At the end of last week, U.S. Rep. Ted Deutch, D-Fla., the chairman of the U.S. House Foreign Affairs Subcommittee on the Middle East, North Africa and International Terrorism weighed in after reports that the Trump administration intends to unilaterally snapback United Nations sanctions on Iran.
Deutch said the following:
“I have seen reports that in the coming days the US will declare that all UN sanctions against Iran have been ‘snapbacked.’ The members of the UN Security Council have already determined that this move is not valid. This is a direct result of President Trump’s Iran policy that relies on attempting to bully our allies rather than engaging in real diplomacy. The abdication of US global leadership risks diluting the integrity of the Security Council, and the president’s go-it-alone policy imperils our necessary leadership of the international coalition that is critical to halt Iran’s nuclear program.
“The United States is stronger when we are working with an international coalition to confront global threats. That is why I led nearly 200 of my colleagues in opposing President Trump’s shortsighted decision to withdraw from the JCPOA. None of our allies want to see Iran develop nuclear weapons capability or continue its dangerous regional activities. Our European partners were engaged in good faith negotiations to try to strengthen and lengthen the deal prior to the President’s 2018 withdrawal.
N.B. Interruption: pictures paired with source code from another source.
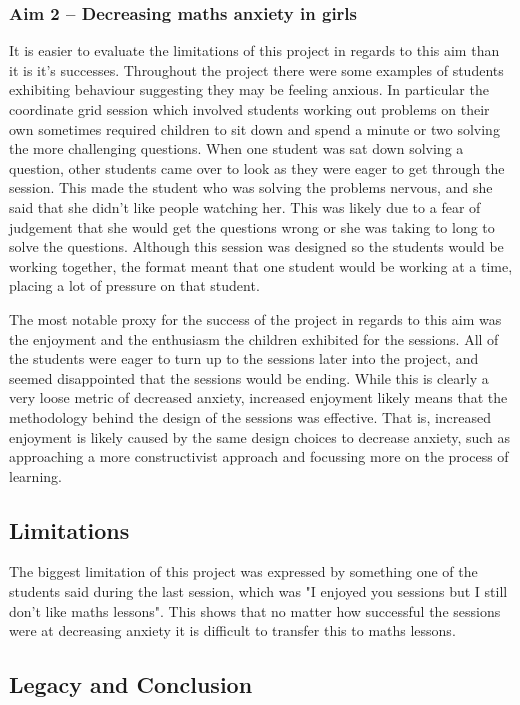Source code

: \documentclass[11pt, a4paper, notitlepage]{article}
\begin{document}
\subsubsection*{Aim 2 -- Decreasing maths anxiety in girls}
It is easier to evaluate the limitations of this project in regards to this aim than it is it's successes. Throughout the project there were some examples of students exhibiting behaviour suggesting they may be feeling anxious. In particular the coordinate grid session which involved students working out problems on their own sometimes required children to sit down and spend a minute or two solving the more challenging questions. When one student was sat down solving a question, other students came over to look as they were eager to get through the session. This made the student who was solving the problems nervous, and she said that she didn't like people watching her. This was likely due to a fear of judgement that she would get the questions wrong or she was taking to long to solve the questions. Although this session was designed so the students would be working together, the format meant that one student would be working at a time, placing a lot of pressure on that student. 
\par
The most notable proxy for the success of the project in regards to this aim was the enjoyment and the enthusiasm the children exhibited for the sessions. All of the students were eager to turn up to the sessions later into the project, and seemed disappointed that the sessions would be ending. While this is clearly a very loose metric of decreased anxiety, increased enjoyment likely means that the methodology behind the design of the sessions was effective. That is, increased enjoyment is likely caused by the same design choices to decrease anxiety, such as approaching a more constructivist approach and focussing more on the process of learning.

\subsection{Limitations}
The biggest limitation of this project was expressed by something one of the students said during the last session, which was "I enjoyed you sessions but I still don't like maths lessons". This shows that no matter how successful the sessions were at decreasing anxiety it is difficult to transfer this to maths lessons.


\subsection{Legacy and Conclusion}
\end{document}
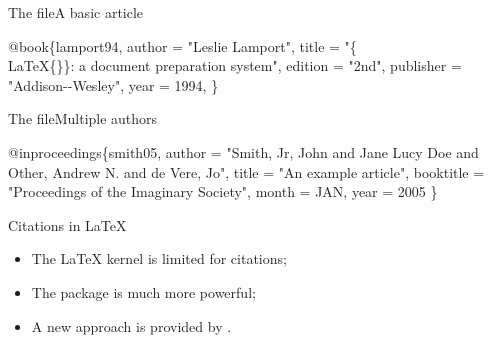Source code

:\begin{frame}[fragile]{The \BibTeX{} file}{A basic article}

  \begin{example}
    \begin{semiverbatim}
\alert<2>{@book}\{\alert<3>{lamport94},
   author    = "Leslie Lamport",
   title     = 
     "\alert<4>{\{\\LaTeX\{\}\}}: a document preparation system",
   edition   = "2nd",
   publisher = "Addison-{}-Wesley",
   year      = \alert<5>{1994},
\}
    \end{semiverbatim}
  \end{example}

\end{frame}

\begin{frame}[fragile]{The \BibTeX{} file}{Multiple authors}

  \begin{example}
    \begin{semiverbatim}
@inproceedings\{smith05,
  author    = "Smith, Jr, John \alert<2>{and} Jane Lucy Doe
   \alert<2>{and} Other, Andrew N. \alert<2>{and} de Vere, Jo",
  title     = "An example article",
  booktitle = "Proceedings of the Imaginary Society",
  month     = JAN,
  year      = 2005
\}
    \end{semiverbatim}
  \end{example}

\end{frame}

\begin{frame}[fragile]{Citations in \LaTeX{}}

  \begin{itemize}
    \item The \LaTeX{} kernel is limited for citations;
    \item The  package is much more powerful;
    \item A new approach is provided by .
  \end{itemize}

\end{frame}

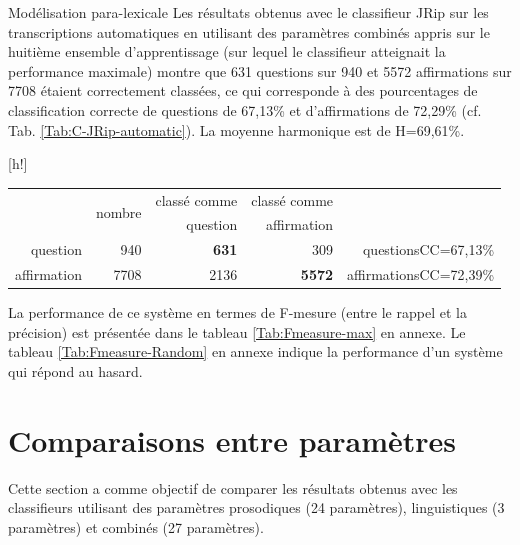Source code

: \documentclass{style/these}
\makeatletter
\renewcommand\familydefault{ptm}
\renewenvironment{table}%
{ \renewcommand{\familydefault}{ptm}\selectfont
  \@float{table}}
  {\end@float}
\makeatother
\begin{document}
\begin{part}{Modélisation para-lexicale}
Les résultats obtenus avec le classifieur JRip sur les transcriptions automatiques  en utilisant des paramètres combinés appris sur le huitième ensemble d'apprentissage (sur lequel le classifieur atteignait la performance maximale) montre que 631 questions sur 940 et 5572 affirmations sur 7708 étaient correctement classées, ce qui corresponde à des pourcentages de classification correcte de questions de 67,13\% et d'affirmations de 72,29\% (cf. Tab. \ref{Tab:C-JRip-automatic}). 
La moyenne harmonique est de H=69,61\%.

\begin{table}[h!]
\centering
\begin{tabular}{|r|r|r|r|r}
\cline{2-4}
\multicolumn{1}{c|}{} 	& \multirow{2}{*}{nombre}	& classé comme 		& classé comme 	& 				\\ 
\multicolumn{1}{c|}{} 	& 				& question 		& affirmation 	& 				\\ \cline{1-4} 
question		&   940				& \textbf{631}  	& 309		& questionsCC=67,13\%		\\ \cline{1-4} 
affirmation		&  7708				& 2136			& \textbf{5572} & affirmationsCC=72,39\%	\\ \cline{1-4}	
\end{tabular}
\caption{Matrice de confusion question/affirmation obtenue avec le classifieur JRip  sur les paramètres combinés extraits des transcriptions automatiques}
\label{Tab:C-JRip-automatic}
\end{table}

La performance de ce système en termes de F-mesure (entre le rappel et la précision) est présentée dans le tableau \ref{Tab:Fmeasure-max} en annexe. 
Le tableau \ref{Tab:Fmeasure-Random} en annexe indique la performance d'un système qui répond au hasard.

\section{Comparaisons entre paramètres}
\label{sec:comp}
\renewcommand{\rightmark}{Comparaisons entre paramètres}

Cette section a comme objectif de comparer les résultats obtenus avec les classifieurs utilisant des paramètres prosodiques (24 paramètres), linguistiques (3 paramètres) et combinés (27 paramètres). 


\end{part}
\end{document}
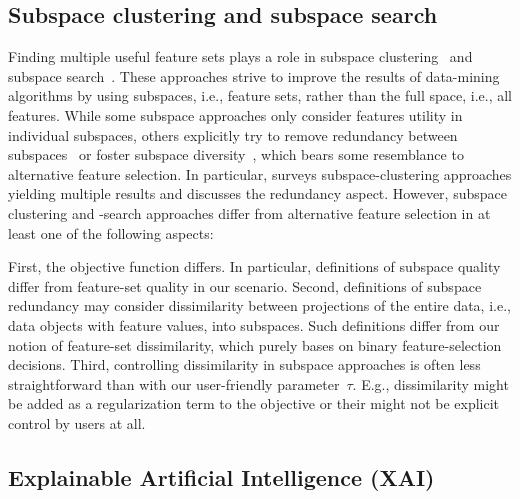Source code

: \documentclass{article}
\theoremstyle{definition}
\begin{document}
\subsection{Subspace clustering and subspace search}
\label{sec:afs:related-work:subspace}

Finding multiple useful feature sets plays a role in subspace clustering~\cite{hu2018subspace, mueller2009relevant} and subspace search~\cite{fouche2021efficient, nguyen20134s, trittenbach2019dimension}.
These approaches strive to improve the results of data-mining algorithms by using subspaces, i.e., feature sets, rather than the full space, i.e., all features.
While some subspace approaches only consider features utility in individual subspaces, others explicitly try to remove redundancy between subspaces~\cite{mueller2009relevant, nguyen20134s} or foster subspace diversity~\cite{fouche2021efficient, trittenbach2019dimension}, which bears some resemblance to alternative feature selection.
In particular, \cite{hu2018subspace} surveys subspace-clustering approaches yielding multiple results and discusses the redundancy aspect.
However, subspace clustering and -search approaches differ from alternative feature selection in at least one of the following aspects:

First, the objective function differs.
In particular, definitions of subspace quality differ from feature-set quality in our scenario.
Second, definitions of subspace redundancy may consider dissimilarity between projections of the entire data, i.e., data objects with feature values, into subspaces.
Such definitions differ from our notion of feature-set dissimilarity, which purely bases on binary feature-selection decisions.
Third, controlling dissimilarity in subspace approaches is often less straightforward than with our user-friendly parameter~$\tau$.
E.g., dissimilarity might be added as a regularization term to the objective or their might not be explicit control by users at all.

\subsection{Explainable Artificial Intelligence (XAI)}
\label{sec:afs:related-work:xai}
\end{document}
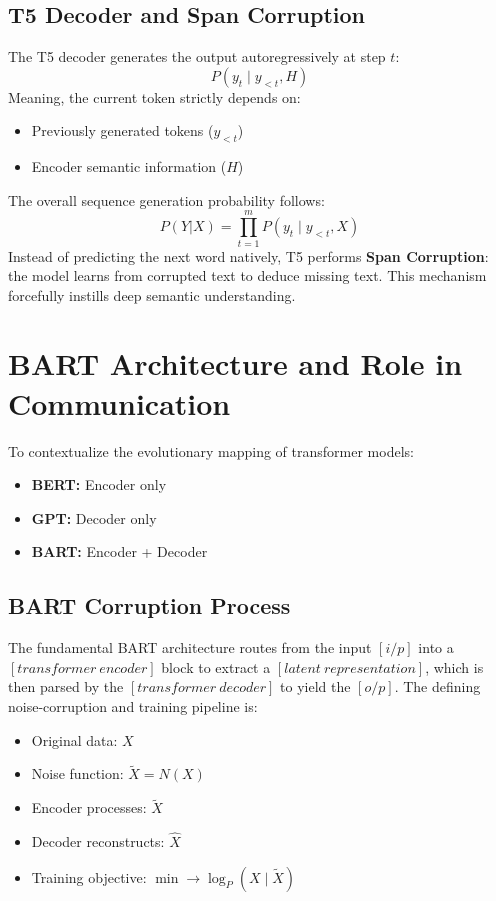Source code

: \documentclass[10pt, conference]{IEEEtran}
\begin{document}
\subsection{\textbf{T5 Decoder and Span Corruption}}
The T5 decoder generates the output autoregressively at step $t$:
\begin{equation}
    P(y_t \mid y_{<t}, H)
\end{equation}
Meaning, the current token strictly depends on:
\begin{itemize}
    \item Previously generated tokens ($y_{<t}$)
    \item Encoder semantic information ($H$)
\end{itemize}
The overall sequence generation probability follows:
\begin{equation}
    P(Y|X) = \prod_{t=1}^{m} P(y_t \mid y_{<t}, X)
\end{equation}
Instead of predicting the next word natively, T5 performs \textbf{Span Corruption}: the model learns from corrupted text to deduce missing text. This mechanism forcefully instills deep semantic understanding.


\section{\large \textbf{BART Architecture and Role in Communication}}
To contextualize the evolutionary mapping of transformer models:
\begin{itemize}
    \item \textbf{BERT:} Encoder only
    \item \textbf{GPT:} Decoder only
    \item \textbf{BART:} Encoder + Decoder
\end{itemize}

\subsection{\textbf{BART Corruption Process}}
The fundamental BART architecture routes from the input $[i/p]$ into a $[transformer\ encoder]$ block to extract a $[latent\ representation]$, which is then parsed by the $[transformer\ decoder]$ to yield the $[o/p]$. The defining noise-corruption and training pipeline is:
\begin{itemize}
    \item Original data: $X$
    \item Noise function: $\tilde{X} = N(X)$
    \item Encoder processes: $\tilde{X}$
    \item Decoder reconstructs: $\hat{X}$
    \item Training objective: $\min \rightarrow \log_P(X \mid \tilde{X})$
\end{itemize}
\end{document}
“President Trump had long made his contempt for the Iran deal well-known. This administration’s entire approach to Iran has lacked any real strategy other than its obsession with undoing anything done by the Obama administration. The administration’s most recent failure was the inability to win the support of more than just one nation to advance the bipartisan goal of extending the arms embargo and preventing Iran from buying and transferring dangerous weapons.
“The JCPOA’s sunset clauses were one of my main concerns that I initially voiced about the Iran deal, but turning our backs on an international agreement that was providing access and visibility to Iran’s nuclear activities, and abandoning our partners when they were working with us to extend the agreement’s restrictions, has not made us any safer. In fact, our ability to ensure strict enforcement of the deal by our partners and impede Iran’s advancement of its nuclear program is weaker today.
“Iran must live up to its commitments under the deal, and current JCPOA participants must enforce the JCPOA’s terms. Unfortunately, the administration’s moves have shown that we have ceded American leadership on one of our most critical national security challenges.”